In the tiring-room,—where the actors awaiting their entrance cues could presently hear their fellows spouting on the stage without, and the "groundlings" in the yard making loud comments or suggestions, and the lords laughing lightly at their own affected chaff,—the pale yellow light of the chill March afternoon fell from high-placed narrow windows. It touched the face of one tall, slender young player, whose mustaches required a close inspection to detect that they were false,—for at that time, when the use of dye was general, it was common for natural beards to look artificial. The hair of this youth's head also was brown, but it was his own. His blue eyes and rather sharp features had a look half conciliating, half defiant, and he was manifestly trying to conceal, by standing perfectly still instead of fidgeting or pacing the floor, a severe case of that perturbation which to this day afflicts the chief persons concerned in a first performance of a play.
He was approached by a graceful young person in woman's clothes,—with stomacher, puffed sleeves, farthingale, high-heeled shoes,—who had been gliding about, now with every step and attitude of the gentle damsel he seemed to be, now lapsing into the gait and manner of the pert boy he was, and who said to the inwardly excited but motionless player:[3]
"Marry, Hal, take it not as 'twere thy funeral! Faith, thou'rt ten times shakier o' the knees than Master Shakespeare himself, and he writ the play. See how he claps his head-piece on, to go and play the ghost, as if he were but putting on his hat to go to the tavern for a cup of claret."

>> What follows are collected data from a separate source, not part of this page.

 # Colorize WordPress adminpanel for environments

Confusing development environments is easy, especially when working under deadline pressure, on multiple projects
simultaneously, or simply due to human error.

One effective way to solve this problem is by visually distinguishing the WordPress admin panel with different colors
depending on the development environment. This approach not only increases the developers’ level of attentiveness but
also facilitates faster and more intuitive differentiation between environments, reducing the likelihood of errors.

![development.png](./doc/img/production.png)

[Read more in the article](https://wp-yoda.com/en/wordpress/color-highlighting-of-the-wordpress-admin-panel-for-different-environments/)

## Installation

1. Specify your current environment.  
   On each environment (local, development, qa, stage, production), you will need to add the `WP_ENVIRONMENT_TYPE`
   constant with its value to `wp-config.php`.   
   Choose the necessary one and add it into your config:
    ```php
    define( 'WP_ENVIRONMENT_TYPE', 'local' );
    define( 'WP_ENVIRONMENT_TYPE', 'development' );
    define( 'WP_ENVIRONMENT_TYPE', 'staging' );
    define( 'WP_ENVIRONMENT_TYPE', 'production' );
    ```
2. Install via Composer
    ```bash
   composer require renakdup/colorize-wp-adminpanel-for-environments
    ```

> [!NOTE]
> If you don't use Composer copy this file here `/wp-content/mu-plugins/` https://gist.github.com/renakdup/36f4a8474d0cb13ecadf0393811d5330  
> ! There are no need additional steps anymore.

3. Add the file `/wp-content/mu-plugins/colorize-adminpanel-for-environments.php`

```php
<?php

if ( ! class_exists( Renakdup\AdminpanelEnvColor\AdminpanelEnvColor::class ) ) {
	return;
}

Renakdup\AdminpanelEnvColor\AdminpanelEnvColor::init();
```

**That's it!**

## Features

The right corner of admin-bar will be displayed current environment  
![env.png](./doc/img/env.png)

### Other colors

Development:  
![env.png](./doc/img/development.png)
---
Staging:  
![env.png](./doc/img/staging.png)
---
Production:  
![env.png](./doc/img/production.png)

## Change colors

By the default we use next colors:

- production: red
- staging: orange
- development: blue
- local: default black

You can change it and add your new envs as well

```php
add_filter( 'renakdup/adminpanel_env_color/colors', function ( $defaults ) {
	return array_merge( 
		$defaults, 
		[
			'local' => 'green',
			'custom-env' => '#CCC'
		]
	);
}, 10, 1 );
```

Hal looked as if he would deny the imputed shakiness; but seeing that the clever boy "Ophelia" was not to be fooled, he gave a quick sigh, and replied:
"'Tis my first time in so prominent a part. I feel as if I were the sign in front of the theatre,—a fellow with the world on his back. May I be racked if I don't half wish they'd given this 'Laertes' to Gil Crowe to play, after all!"

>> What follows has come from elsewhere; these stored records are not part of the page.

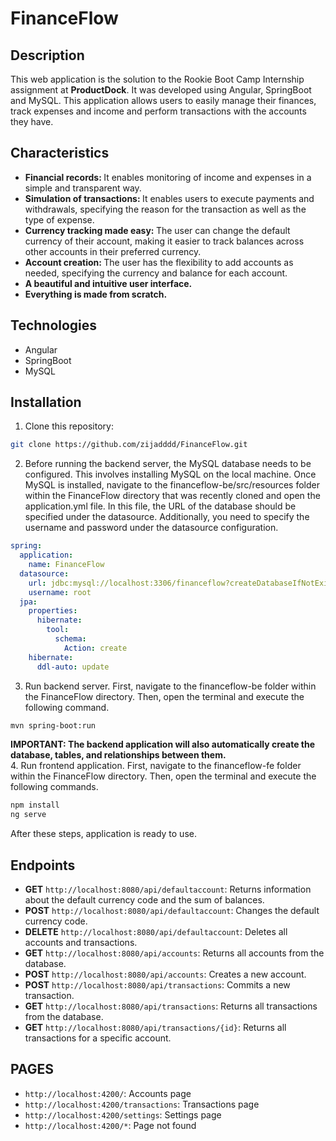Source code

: # FinanceFlow

## Description

This web application is the solution to the Rookie Boot Camp Internship assignment at <b>ProductDock</b>. It was developed using Angular, SpringBoot and MySQL. This application allows users to easily manage their finances, track expenses and income and perform transactions with the accounts they have.

## Characteristics

<ul>
  <li><b>Financial records: </b>It enables monitoring of income and expenses in a simple and transparent way.</li>
  <li><b>Simulation of transactions: </b>It enables users to execute payments and withdrawals, specifying the reason for the transaction as well as the type of expense.</li>
  <li><b>Currency tracking made easy: </b>The user can change the default currency of their account, making it easier to track balances across other accounts in their preferred currency.</li>
  <li><b>Account creation: </b>The user has the flexibility to add accounts as needed, specifying the currency and balance for each account.</li>
  <li><b>A beautiful and intuitive user interface.</b></li>
  <li><b>Everything is made from scratch.</b></li>
</ul>

## Technologies

<ul>
  <li>Angular</li>
  <li>SpringBoot</li>
  <li>MySQL</li>
</ul>

## Installation

1. Clone this repository:

```bash
git clone https://github.com/zijadddd/FinanceFlow.git
```

2. Before running the backend server, the MySQL database needs to be configured. This involves installing MySQL on the local machine. Once MySQL is installed, navigate to the financeflow-be/src/resources folder within the FinanceFlow directory that was recently cloned and open the application.yml file. In this file, the URL of the database should be specified under the datasource. Additionally, you need to specify the username and password under the datasource configuration.

```yml
spring:
  application:
    name: FinanceFlow
  datasource:
    url: jdbc:mysql://localhost:3306/financeflow?createDatabaseIfNotExist=true
    username: root
  jpa:
    properties:
      hibernate:
        tool:
          schema:
            Action: create
    hibernate:
      ddl-auto: update
```

3. Run backend server. First, navigate to the financeflow-be folder within the FinanceFlow directory. Then, open the terminal and execute the following command.

```bash
mvn spring-boot:run
```

<b>IMPORTANT: The backend application will also automatically create the database, tables, and relationships between them.</b><br> 4. Run frontend application. First, navigate to the financeflow-fe folder within the FinanceFlow directory. Then, open the terminal and execute the following commands.

```bash
npm install
ng serve
```

After these steps, application is ready to use.

## Endpoints

- **GET** `http://localhost:8080/api/defaultaccount`: Returns information about the default currency code and the sum of balances.
- **POST** `http://localhost:8080/api/defaultaccount`: Changes the default currency code.
- **DELETE** `http://localhost:8080/api/defaultaccount`: Deletes all accounts and transactions.
- **GET** `http://localhost:8080/api/accounts`: Returns all accounts from the database.
- **POST** `http://localhost:8080/api/accounts`: Creates a new account.
- **POST** `http://localhost:8080/api/transactions`: Commits a new transaction.
- **GET** `http://localhost:8080/api/transactions`: Returns all transactions from the database.
- **GET** `http://localhost:8080/api/transactions/{id}`: Returns all transactions for a specific account.

## PAGES

- `http://localhost:4200/`: Accounts page
- `http://localhost:4200/transactions`: Transactions page
- `http://localhost:4200/settings`: Settings page
- `http://localhost:4200/*`: Page not found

"Tut, Master Marryott! An thou pluck'st up no more courage, thou shalt ever be a mere journeyman. God knows thou art bold enough in a tavern or a brawl! Look at Mr. Burbage,—he has forgot himself and us and all the world, and thinks he is really Hamlet the Dane."
Hal Marryott, knowing already what he should see, glanced at Burbage, who paced, not excitedly but as in deep meditation, near the entrance to the stage. A short, stout, handsome man, with a thoughtful face, a fine brow, a princely port; like Shakespeare, he was calm, but while Shakespeare had an eye for everything but apparently the part himself was to play, Burbage was absorbed entirely in his own part and unconscious of all else, as if in the tiring-room he was already Hamlet from the moment of putting on that prince's clothes.[4]

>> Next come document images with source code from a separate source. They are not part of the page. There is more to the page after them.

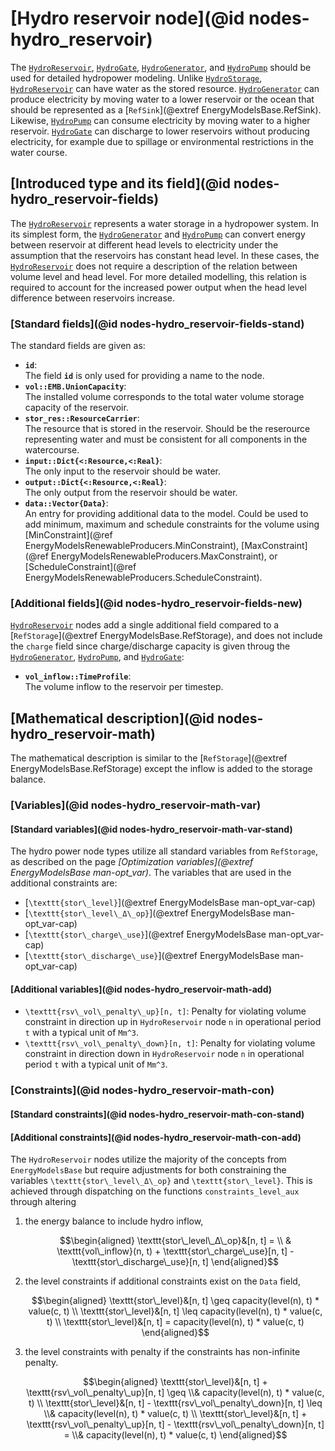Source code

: # [Hydro reservoir node](@id nodes-hydro_reservoir)

The [`HydroReservoir`](@ref), [`HydroGate`](@ref), [`HydroGenerator`](@ref), and [`HydroPump`](@ref) should be used for detailed hydropower modeling.
Unlike [`HydroStorage`](@ref), [`HydroReservoir`](@ref) can have water as the stored resource.
[`HydroGenerator`](@ref) can produce electricity by moving water to a lower reservoir or the ocean that should be represented as a [`RefSink`](@extref EnergyModelsBase.RefSink).
Likewise, [`HydroPump`](@ref) can consume electricity by moving water to a higher reservoir.
[`HydroGate`](@ref) can discharge to lower reservoirs without producing electricity, for example due to spillage or environmental restrictions in the water course.

## [Introduced type and its field](@id nodes-hydro_reservoir-fields)
The [`HydroReservoir`](@ref) represents a water storage in a hydropower system. In its simplest form, the [`HydroGenerator`](@ref) and [`HydroPump`](@ref) can convert energy between reservoir at different head levels to electricity under the assumption that the reservoirs has constant head level. In these cases, the [`HydroReservoir`](@ref) does not require a description of the relation between volume level and head level. For more detailed modelling, this relation is required to account for the increased power output when the head level difference between reservoirs increase.

### [Standard fields](@id nodes-hydro_reservoir-fields-stand)
The standard fields are given as:

- **`id`**:\
  The field **`id`** is only used for providing a name to the node.
- **`vol::EMB.UnionCapacity`**:\
  The installed volume corresponds to the total water volume storage capacity of the reservoir.
- **`stor_res::ResourceCarrier`**:\
  The resource that is stored in the reservoir. Should be the reserource representing water and must be consistent for all components in the watercourse.
- **`input::Dict{<:Resource,<:Real}`**:\
  The only input to the reservoir should be water.
- **`output::Dict{<:Resource,<:Real}`**:\
  The only output from the reservoir should be water.
- **`data::Vector{Data}`**:\
  An entry for providing additional data to the model. Could be used to add minimum, maximum and schedule constraints for the volume using [MinConstraint](@ref EnergyModelsRenewableProducers.MinConstraint), [MaxConstraint](@ref EnergyModelsRenewableProducers.MaxConstraint), or [ScheduleConstraint](@ref EnergyModelsRenewableProducers.ScheduleConstraint).
    
### [Additional fields](@id nodes-hydro_reservoir-fields-new)

[`HydroReservoir`](@ref) nodes add a single additional field  compared to a [`RefStorage`](@extref EnergyModelsBase.RefStorage), and does not include the `charge` field since charge/discharge capacity is given throug the [`HydroGenerator`](@ref), [`HydroPump`](@ref), and [`HydroGate`](@ref):

- **`vol_inflow::TimeProfile`**:\
  The volume inflow to the reservoir per timestep.

## [Mathematical description](@id nodes-hydro_reservoir-math)

The mathematical description is similar to the [`RefStorage`](@extref EnergyModelsBase.RefStorage) except the inflow is added to the storage balance.

### [Variables](@id nodes-hydro_reservoir-math-var)

#### [Standard variables](@id nodes-hydro_reservoir-math-var-stand)
The hydro power node types utilize all standard variables from `RefStorage`, as described on the page *[Optimization variables](@extref EnergyModelsBase man-opt_var)*.
The variables that are used in the additional constraints are:

- [``\texttt{stor\_level}``](@extref EnergyModelsBase man-opt_var-cap)
- [``\texttt{stor\_level\_Δ\_op}``](@extref EnergyModelsBase man-opt_var-cap)
- [``\texttt{stor\_charge\_use}``](@extref EnergyModelsBase man-opt_var-cap)
- [``\texttt{stor\_discharge\_use}``](@extref EnergyModelsBase man-opt_var-cap)

#### [Additional variables](@id nodes-hydro_reservoir-math-add)
- ``\texttt{rsv\_vol\_penalty\_up}[n, t]``: Penalty for violating volume constraint in direction up in `HydroReservoir` node ``n`` in operational period ``t`` with a typical unit of ``Mm^3``.
- ``\texttt{rsv\_vol\_penalty\_down}[n, t]``: Penalty for violating volume constraint in direction down in `HydroReservoir` node ``n`` in operational period ``t`` with a typical unit of ``Mm^3``.

### [Constraints](@id nodes-hydro_reservoir-math-con)

#### [Standard constraints](@id nodes-hydro_reservoir-math-con-stand)

#### [Additional constraints](@id nodes-hydro_reservoir-math-con-add)
The `HydroReservoir` nodes utilize the majority of the concepts from `EnergyModelsBase` but require adjustments for both constraining the variables ``\texttt{stor\_level\_Δ\_op}`` and ``\texttt{stor\_level}``.
This is achieved through dispatching on the functions `constraints_level_aux` through altering

1. the energy balance to include hydro inflow,

   ```math
   \begin{aligned}
     \texttt{stor\_level\_Δ\_op}&[n, t] = \\ &
       \texttt{vol\_inflow}(n, t) + \texttt{stor\_charge\_use}[n, t] - \texttt{stor\_discharge\_use}[n, t]
   \end{aligned}
   ```

2. the level constraints if additional constraints exist on the `Data` field,

   ```math
   \begin{aligned}
     \texttt{stor\_level}&[n, t] \geq capacity(level(n), t) * value(c, t) \\
     \texttt{stor\_level}&[n, t] \leq capacity(level(n), t) * value(c, t) \\
     \texttt{stor\_level}&[n, t] = capacity(level(n), t) * value(c, t)
   \end{aligned}
   ```

3. the level constraints with penalty if the constraints has non-infinite penalty.

   ```math
   \begin{aligned}
     \texttt{stor\_level}&[n, t] + \texttt{rsv\_vol\_penalty\_up}[n, t] \geq \\&
       capacity(level(n), t) * value(c, t) \\
     \texttt{stor\_level}&[n, t] - \texttt{rsv\_vol\_penalty\_down}[n, t] \leq \\&
       capacity(level(n), t) * value(c, t) \\
     \texttt{stor\_level}&[n, t] + \texttt{rsv\_vol\_penalty\_up}[n, t] - \texttt{rsv\_vol\_penalty\_down}[n, t] = \\&
       capacity(level(n), t) * value(c, t)
   \end{aligned}
   ```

"What a plague are you looking at, Gil Crowe?" suddenly demanded Hal Marryott of another actor, who was gazing at him with a malicious smile evidently caused by Hal's ill-concealed disquietude. "An it be my shoes, I'll own you could have made as good if you'd stuck to your proper trade!"
"Certes," replied Crowe, who wore the dress of Rosencrantz, and whose coarse face bore marks of dissipation, "I'm less like to deny having been a shoemaker, which is true, than some are to boast of having been gentlemen, which may be doubtful."